Sir Kenneth Robinson
April 2013
Key Points:
1.
Education in
the US is based on conformity rather than the reality of diversity. Sir Kenneth
highlights the point that students suffer from “childhood”. He says that
children prosper when a curriculum touches and accesses their interest and
curiosity. His point that, if you sit a child down and expect them to do 6 hours of office scribing, you get wiggly children is so evident in today's schools. I believe that this is more relevant now than it ever was. With
drop-out rates at an all-time high in many areas, we need to be finding ways to excite the interests of students, encouraging them to explore and expand their interests rather than just having them become pencil pushers in classrooms.
2.
Another point raised is that the US has
de-professionalized teachers. Teachers’
roles have often come down to proctoring standardized tests. Tests should
support learning rather than obstruct it, according to Sir Kenneth. I have often
heard a teacher tell students to pay attention because they have to get through
a certain amount of curriculum in order to be ready for an upcoming test. To
me, that does not indicate an atmosphere of true learning, just rote memorization.

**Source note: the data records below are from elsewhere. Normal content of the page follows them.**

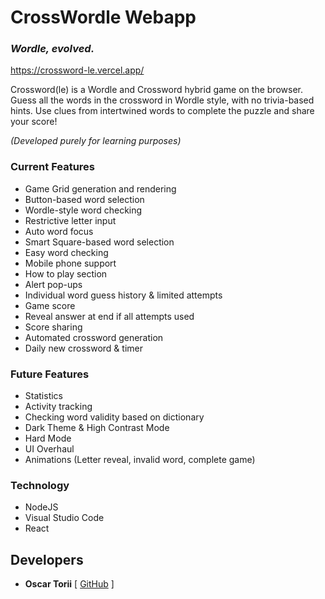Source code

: # CrossWordle Webapp
### *Wordle, evolved.*

https://crossword-le.vercel.app/

Crossword(le) is a Wordle and Crossword hybrid game on the browser.
Guess all the words in the crossword in Wordle style, with no trivia-based hints.
Use clues from intertwined words to complete the puzzle and share your score!

_(Developed purely for learning purposes)_

### Current Features

- Game Grid generation and rendering
- Button-based word selection
- Wordle-style word checking
- Restrictive letter input
- Auto word focus
- Smart Square-based word selection
- Easy word checking
- Mobile phone support
- How to play section
- Alert pop-ups
- Individual word guess history & limited attempts
- Game score
- Reveal answer at end if all attempts used
- Score sharing
- Automated crossword generation
- Daily new crossword & timer

### Future Features

- Statistics
- Activity tracking
- Checking word validity based on dictionary
- Dark Theme & High Contrast Mode
- Hard Mode
- UI Overhaul
- Animations (Letter reveal, invalid word, complete game)

### Technology

- NodeJS
- Visual Studio Code
- React

## Developers

- **Oscar Torii** [ [GitHub](https://github.com/oscartoorii) ]
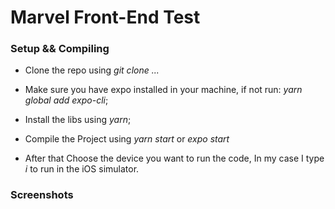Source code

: # Marvel Front-End Test

### Setup && Compiling

* Clone the repo using _git clone ..._

* Make sure you have expo installed in your machine, if not run: 
_yarn global add expo-cli_;

* Install the libs using _yarn_;

* Compile the Project using _yarn start_ or _expo start_

* After that Choose the device you want to run the code, In my case I type _i_ to run in the iOS simulator.


### Screenshots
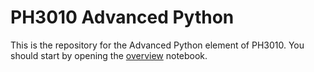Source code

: # PH3010 Advanced Python

This is the repository for the Advanced Python element of PH3010. You should
start by opening the [overview](./overview.ipynb) notebook.
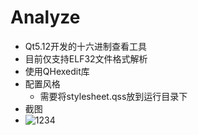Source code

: # Analyze

- Qt5.12开发的十六进制查看工具
- 目前仅支持ELF32文件格式解析
- 使用QHexedit库
- 配置风格
  - 需要将stylesheet.qss放到运行目录下
- 截图
- ![1234](https://github.com/yifily/Analyze/tree/master/assets/1592453192563.png)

The US does not invest in teacher development as it should. Why would you do this if you are
only asking teachers to teach to a test with unimaginative curriculum tools? Districts are pressed for funding as it is and teacher development erroneously stands behind infrastructure problems in terms of necessity.
3.
Discretion for teaching needs to be moved back
to the local level rather than looking at education as an industrial,
mechanistic system. I am not sure I am completly agreement with this idea. If
this were to happen, would we have different lenses placed on history; those
lenses being dependent on the region of the country one lived in? An example: the South
might view and teach about the Civil War in quite a different way than the North might. Whose "truth" would we believe?